Tuesday, September 26, 2023

How to calmly ignore important things

 I have a good sense of the relative importance of things. This has been supremely helpful to me, in ignoring important things and focusing on whatever is left. This is an interesting strategy for living life and ensures that you never do anything important incorrectly, since you just don’t do such a thing at all. The right recipe for a perfectionist heart. 

However, the calmly part is something I still struggle with. Right now, I have an important call in like half an hour. I would need to keep my video on, all in a super messy room, and inform the other person that I haven’t been doing anything recently. So naturally I need to find other things to do in the next half-hour. Through some glimpse in the past, I realized that this place has always been a sanctuary for me in hard times.
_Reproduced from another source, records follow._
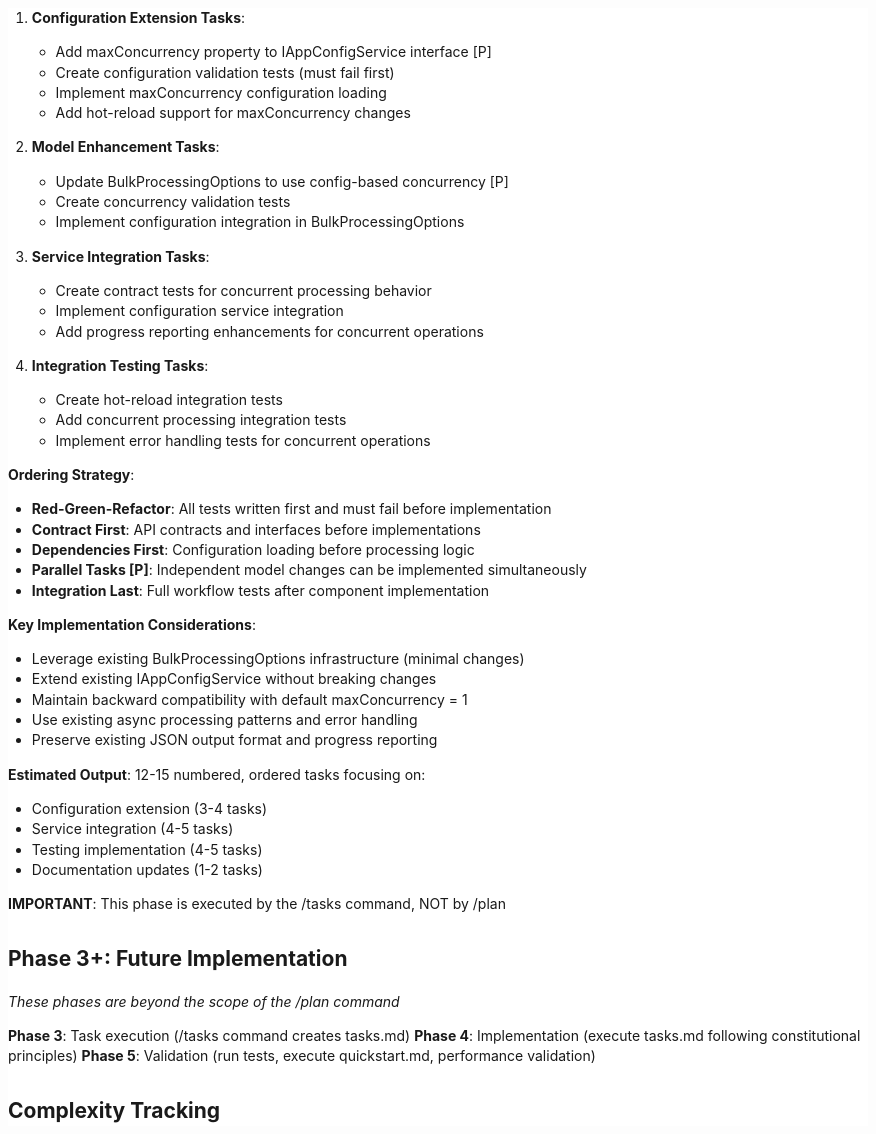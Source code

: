 1. **Configuration Extension Tasks**:
   - Add maxConcurrency property to IAppConfigService interface [P]
   - Create configuration validation tests (must fail first)
   - Implement maxConcurrency configuration loading
   - Add hot-reload support for maxConcurrency changes

2. **Model Enhancement Tasks**:
   - Update BulkProcessingOptions to use config-based concurrency [P]
   - Create concurrency validation tests
   - Implement configuration integration in BulkProcessingOptions

3. **Service Integration Tasks**:
   - Create contract tests for concurrent processing behavior
   - Implement configuration service integration
   - Add progress reporting enhancements for concurrent operations

4. **Integration Testing Tasks**:
   - Create hot-reload integration tests
   - Add concurrent processing integration tests
   - Implement error handling tests for concurrent operations

**Ordering Strategy**:

- **Red-Green-Refactor**: All tests written first and must fail before implementation
- **Contract First**: API contracts and interfaces before implementations  
- **Dependencies First**: Configuration loading before processing logic
- **Parallel Tasks [P]**: Independent model changes can be implemented simultaneously
- **Integration Last**: Full workflow tests after component implementation

**Key Implementation Considerations**:

- Leverage existing BulkProcessingOptions infrastructure (minimal changes)
- Extend existing IAppConfigService without breaking changes
- Maintain backward compatibility with default maxConcurrency = 1
- Use existing async processing patterns and error handling
- Preserve existing JSON output format and progress reporting

**Estimated Output**: 12-15 numbered, ordered tasks focusing on:
- Configuration extension (3-4 tasks)
- Service integration (4-5 tasks) 
- Testing implementation (4-5 tasks)
- Documentation updates (1-2 tasks)

**IMPORTANT**: This phase is executed by the /tasks command, NOT by /plan

## Phase 3+: Future Implementation

*These phases are beyond the scope of the /plan command*

**Phase 3**: Task execution (/tasks command creates tasks.md)
**Phase 4**: Implementation (execute tasks.md following constitutional principles)
**Phase 5**: Validation (run tests, execute quickstart.md, performance validation)

## Complexity Tracking
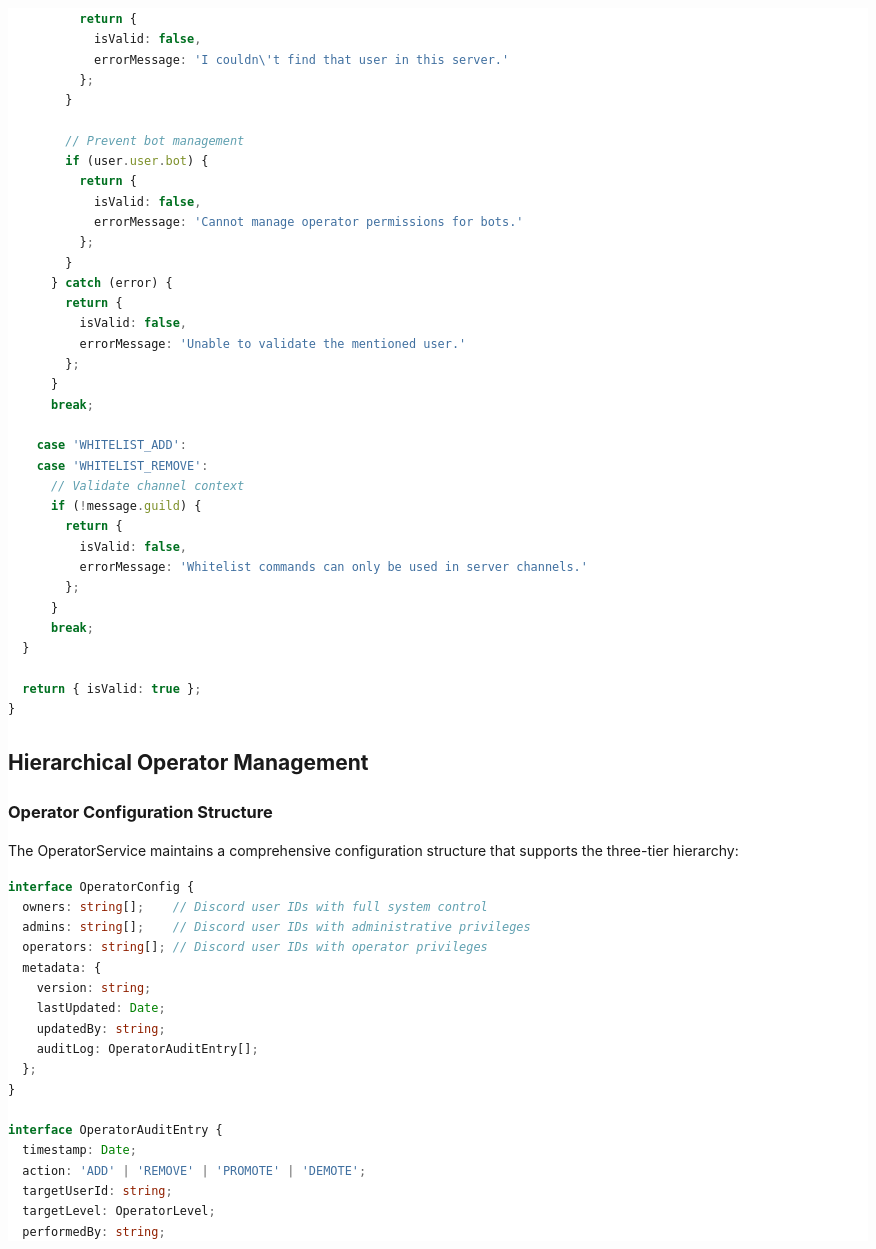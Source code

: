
 ```typescript
          return {
            isValid: false,
            errorMessage: 'I couldn\'t find that user in this server.'
          };
        }
        
        // Prevent bot management
        if (user.user.bot) {
          return {
            isValid: false,
            errorMessage: 'Cannot manage operator permissions for bots.'
          };
        }
      } catch (error) {
        return {
          isValid: false,
          errorMessage: 'Unable to validate the mentioned user.'
        };
      }
      break;

    case 'WHITELIST_ADD':
    case 'WHITELIST_REMOVE':
      // Validate channel context
      if (!message.guild) {
        return {
          isValid: false,
          errorMessage: 'Whitelist commands can only be used in server channels.'
        };
      }
      break;
  }

  return { isValid: true };
}
```

## Hierarchical Operator Management

### Operator Configuration Structure

The OperatorService maintains a comprehensive configuration structure that supports the three-tier hierarchy:

```typescript
interface OperatorConfig {
  owners: string[];    // Discord user IDs with full system control
  admins: string[];    // Discord user IDs with administrative privileges
  operators: string[]; // Discord user IDs with operator privileges
  metadata: {
    version: string;
    lastUpdated: Date;
    updatedBy: string;
    auditLog: OperatorAuditEntry[];
  };
}

interface OperatorAuditEntry {
  timestamp: Date;
  action: 'ADD' | 'REMOVE' | 'PROMOTE' | 'DEMOTE';
  targetUserId: string;
  targetLevel: OperatorLevel;
  performedBy: string;
```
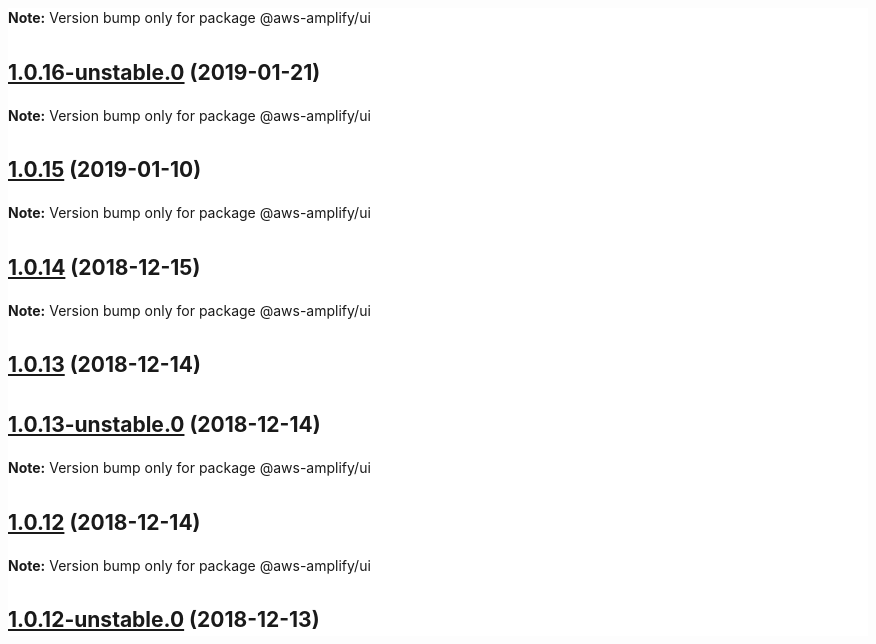 **Note:** Version bump only for package @aws-amplify/ui

<a name="1.0.16-unstable.0"></a>

## [1.0.16-unstable.0](https://github.com/aws-amplify/amplify-js/compare/@aws-amplify/ui@1.0.15...@aws-amplify/ui@1.0.16-unstable.0) (2019-01-21)

**Note:** Version bump only for package @aws-amplify/ui

<a name="1.0.15"></a>

## [1.0.15](https://github.com/aws-amplify/amplify-js/compare/@aws-amplify/ui@1.0.14...@aws-amplify/ui@1.0.15) (2019-01-10)

**Note:** Version bump only for package @aws-amplify/ui

<a name="1.0.14"></a>

## [1.0.14](https://github.com/aws-amplify/amplify-js/compare/@aws-amplify/ui@1.0.13-unstable.0...@aws-amplify/ui@1.0.14) (2018-12-15)

**Note:** Version bump only for package @aws-amplify/ui

<a name="1.0.13"></a>

## [1.0.13](https://github.com/aws-amplify/amplify-js/compare/@aws-amplify/ui@1.0.12...@aws-amplify/ui@1.0.13) (2018-12-14)

<a name="1.0.13-unstable.0"></a>

## [1.0.13-unstable.0](https://github.com/aws-amplify/amplify-js/compare/@aws-amplify/ui@1.0.12...@aws-amplify/ui@1.0.13-unstable.0) (2018-12-14)

**Note:** Version bump only for package @aws-amplify/ui

<a name="1.0.12"></a>

## [1.0.12](https://github.com/aws-amplify/amplify-js/compare/@aws-amplify/ui@1.0.12-unstable.0...@aws-amplify/ui@1.0.12) (2018-12-14)

**Note:** Version bump only for package @aws-amplify/ui

<a name="1.0.12-unstable.0"></a>

## [1.0.12-unstable.0](https://github.com/aws-amplify/amplify-js/compare/@aws-amplify/ui@1.0.11...@aws-amplify/ui@1.0.12-unstable.0) (2018-12-13)

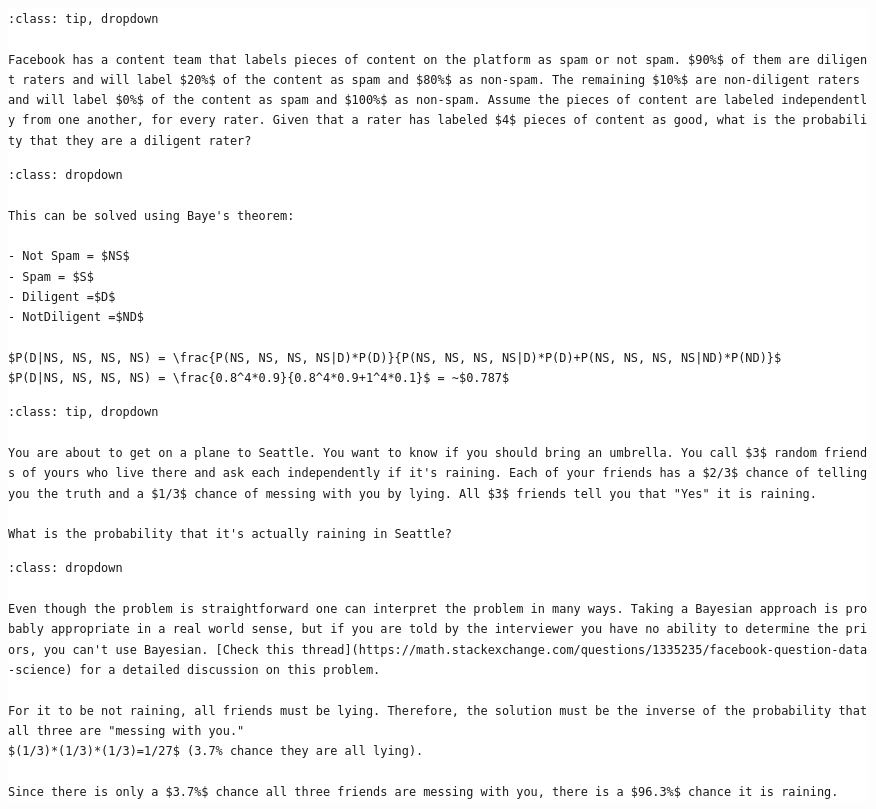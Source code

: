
 ```{admonition} Problem: [FACEBOOK] Labeling Content
:class: tip, dropdown

Facebook has a content team that labels pieces of content on the platform as spam or not spam. $90%$ of them are diligent raters and will label $20%$ of the content as spam and $80%$ as non-spam. The remaining $10%$ are non-diligent raters and will label $0%$ of the content as spam and $100%$ as non-spam. Assume the pieces of content are labeled independently from one another, for every rater. Given that a rater has labeled $4$ pieces of content as good, what is the probability that they are a diligent rater?
```

```{admonition} Solution:
:class: dropdown

This can be solved using Baye's theorem:

- Not Spam = $NS$
- Spam = $S$
- Diligent =$D$
- NotDiligent =$ND$

$P(D|NS, NS, NS, NS) = \frac{P(NS, NS, NS, NS|D)*P(D)}{P(NS, NS, NS, NS|D)*P(D)+P(NS, NS, NS, NS|ND)*P(ND)}$
$P(D|NS, NS, NS, NS) = \frac{0.8^4*0.9}{0.8^4*0.9+1^4*0.1}$ = ~$0.787$
```

```{admonition} Problem: [FACEBOOK] Raining
:class: tip, dropdown

You are about to get on a plane to Seattle. You want to know if you should bring an umbrella. You call $3$ random friends of yours who live there and ask each independently if it's raining. Each of your friends has a $2/3$ chance of telling you the truth and a $1/3$ chance of messing with you by lying. All $3$ friends tell you that "Yes" it is raining.

What is the probability that it's actually raining in Seattle?
```

```{admonition} Solution:
:class: dropdown

Even though the problem is straightforward one can interpret the problem in many ways. Taking a Bayesian approach is probably appropriate in a real world sense, but if you are told by the interviewer you have no ability to determine the priors, you can't use Bayesian. [Check this thread](https://math.stackexchange.com/questions/1335235/facebook-question-data-science) for a detailed discussion on this problem.

For it to be not raining, all friends must be lying. Therefore, the solution must be the inverse of the probability that all three are "messing with you." 
$(1/3)*(1/3)*(1/3)=1/27$ (3.7% chance they are all lying). 

Since there is only a $3.7%$ chance all three friends are messing with you, there is a $96.3%$ chance it is raining.
```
I guess I need to stop twitching inwardly about my call. This person is supposed to guide me about things, about my development. The concept I’m fairly skeptical about.

Right now I’m just scathing over the lack of coffee here. Not good coffee, mind you. Just coffee. In a city known for impoverished, out-of-work citizens, not a single soul is willing to get me average coffee, excellent coffee not being an acceptable concept here. Sigh.

\What other complaints do I have? I wish I could get up in the morning. As it is, I spend half the day sleeping. Just when I’m trying to get my eyes to open fully, N is back from work and he doesn’t like me focusing on a laptop when he is around. So essentially I spend my days sleeping, and doing nothing.

Sigh.

And I have to travel at the end of the week, to another city. Another sigh.

Life is so full of mundane things, I just have no idea what to do. How to cut through this cobweb of boredom. I guess I’ll start clearing up the view in my camera.